Ce discours n’a rien de vraiment original. Il émane de milieux intellectuels qui depuis une trentaine d’années s’efforcent, non sans succès, d’établir des contre-feux devant l’émergence d’une « pensée critique » apparue durant les années 60, et réactualisée après mai 68. La riposte se traduisant par la défense d’une culture appelée « de masse » ou « populaire » (je reviendrai sur cette indécision) par des intellectuels appartenant incontestablement à ces « élites » que par ailleurs ils dénoncent. Pascal Ory, par exemple, enseigne en 2010 à la Sorbonne, à Sciences-Po, et à l’École des hautes études en sciences sociales. Par ailleurs il a son rond de serviette à France-Culture, et est à ma connaissance le seul intellectuel figurant de manière continue parmi les collaborateurs réguliers des émissions culturelles de la tranche du déjeuner (du « Panorama » à « la Grande table »). Donc, comme dit le proverbe populaire, c’est l’hôpital qui se fout de la charité. On ne s’attardera pas trop sur la part de mauvaise conscience qui entre dans cette attitude.

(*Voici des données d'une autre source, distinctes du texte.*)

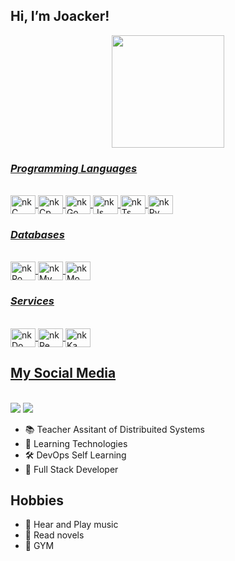 ## Hi, I’m Joacker!

<div align="center">
  <a href="https://github.com/Joacker">
    <img height="180em" src="https://github-readme-stats.vercel.app/api?username=Joacker&show_icons=true&theme=nord&include_all_commits=true&count_private=true"/>
</div>
    
### *Programming Languages*    
<div style="display: inline_block"><br>
  <img align="center" alt="nkC" height="30" width="40" src="https://cdn.jsdelivr.net/gh/devicons/devicon/icons/c/c-plain.svg">
  <img align="center" alt="nkCp" height="30" width="40" src="https://cdn.jsdelivr.net/gh/devicons/devicon/icons/cplusplus/cplusplus-plain.svg">
  <img align="center" alt="nkGo" height="30" width="40" src="https://cdn.jsdelivr.net/gh/devicons/devicon/icons/go/go-original.svg">
  <img align="center" alt="nkJs" height="30" width="40" src="https://cdn.jsdelivr.net/gh/devicons/devicon/icons/javascript/javascript-plain.svg">
  <img align="center" alt="nkTs" height="30" width="40" src="https://cdn.jsdelivr.net/gh/devicons/devicon/icons/typescript/typescript-plain.svg">
  <img align="center" alt="nkPy" height="30" width="40" src="https://cdn.jsdelivr.net/gh/devicons/devicon/icons/python/python-plain.svg">
  
</div>

  ### *Databases*
  <div style="display: inline_block"><br>
    <img align="center" alt="nkPo" height="30" width="40" src="https://cdn.jsdelivr.net/gh/devicons/devicon/icons/postgresql/postgresql-plain.svg">
    <img align="center" alt="nkMy" height="30" width="40" src="https://cdn.jsdelivr.net/gh/devicons/devicon/icons/mysql/mysql-plain.svg">
    <img align="center" alt="nkMo" height="30" width="40" src="https://cdn.jsdelivr.net/gh/devicons/devicon/icons/mongodb/mongodb-plain.svg">
  </div>
  
  ### *Services*
  <div style="display: inline_block"><br>
    <img align="center" alt="nkDo" height="30" width="40" src="https://cdn.jsdelivr.net/gh/devicons/devicon/icons/docker/docker-plain.svg">
    <img align="center" alt="nkRe" height="30" width="40" src="https://cdn.jsdelivr.net/gh/devicons/devicon/icons/redis/redis-plain.svg">
    <img align="center" alt="nkKa" height="30" width="40" src="https://cdn.jsdelivr.net/gh/devicons/devicon/icons/apachekafka/apachekafka-plain.svg">
  </div>
  
  ## My Social Media
 
<div style="display: inline_block"><br>
  <a href="https://www.instagram.com/__joakofv__/" target="_blank"><img src="https://img.shields.io/badge/-Instagram-%23E4405F?style=for-the-badge&logo=instagram&logoColor=white" target="_blank"></a>
  <a href="https://www.linkedin.com/in/joaquín-alfonso-fernández-vizcarra-098940234/" target="_blank"><img src="https://img.shields.io/badge/-LinkedIn-%230077B5?style=for-the-badge&logo=linkedin&logoColor=white" target="_blank"></a> 
 
</div>


- 📚 Teacher Assitant of Distribuited Systems
- 🔭 Learning Technologies
- 🛠️ DevOps Self Learning
- 💼 Full Stack Developer


## Hobbies
- 🎸 Hear and Play music
- 📖 Read novels
- 💪 GYM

On est cependant tenté de penser qu’un tel « renversement de signe » lave nos universitaires et médiatiques de ce péché originel d’appartenance à l‘élite culturelle : (« Je suis peut-être malade mais je me soigne : je lis des bandes dessinées, je suis scotché devant les séries américaines, et j’écoute en boucle le dernier disque de Katerine »).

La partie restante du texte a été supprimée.